> **What is needed**: Apart from the images, reproduce every record word for word.

> **Records for the exercise**:
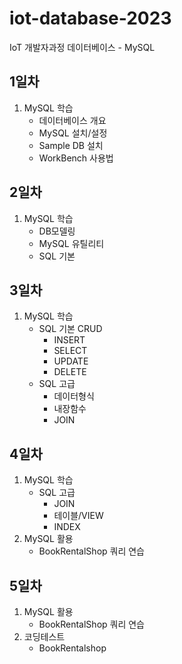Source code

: # iot-database-2023
IoT 개발자과정 데이터베이스 - MySQL

## 1일차
1. MySQL 학습
    - 데이터베이스 개요
    - MySQL 설치/설정
    - Sample DB 설치
    - WorkBench 사용법

## 2일차
1. MySQL 학습
    - DB모델링
    - MySQL 유틸리티
    - SQL 기본

## 3일차
1. MySQL 학습
    - SQL 기본 CRUD
        - INSERT
        - SELECT
        - UPDATE
        - DELETE
    - SQL 고급
        - 데이터형식
        - 내장함수
        - JOIN

## 4일차
1. MySQL 학습
    - SQL 고급
        - JOIN
        - 테이블/VIEW
        - INDEX
2. MySQL 활용
    - BookRentalShop 쿼리 연습

## 5일차
1. MySQL 활용
    - BookRentalShop 쿼리 연습
2. 코딩테스트
    - BookRentalshop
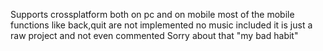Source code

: Supports crossplatform both on pc and on mobile most of the mobile functions like back,quit are not implemented 
no music included 
it is just a raw project and not even commented 
Sorry about that "my bad habit"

> **Expected output**:
Source code

: # iot-database-2023
IoT 개발자과정 데이터베이스 - MySQL

## 1일차
1. MySQL 학습
    - 데이터베이스 개요
    - MySQL 설치/설정
    - Sample DB 설치
    - WorkBench 사용법

## 2일차
1. MySQL 학습
    - DB모델링
    - MySQL 유틸리티
    - SQL 기본

## 3일차
1. MySQL 학습
    - SQL 기본 CRUD
        - INSERT
        - SELECT
        - UPDATE
        - DELETE
    - SQL 고급
        - 데이터형식
        - 내장함수
        - JOIN

## 4일차
1. MySQL 학습
    - SQL 고급
        - JOIN
        - 테이블/VIEW
        - INDEX
2. MySQL 활용
    - BookRentalShop 쿼리 연습

## 5일차
1. MySQL 활용
    - BookRentalShop 쿼리 연습
2. 코딩테스트
    - BookRentalshop
Source code

: Supports crossplatform both on pc and on mobile most of the mobile functions like back,quit are not implemented 
no music included 
it is just a raw project and not even commented 
Sorry about that "my bad habit"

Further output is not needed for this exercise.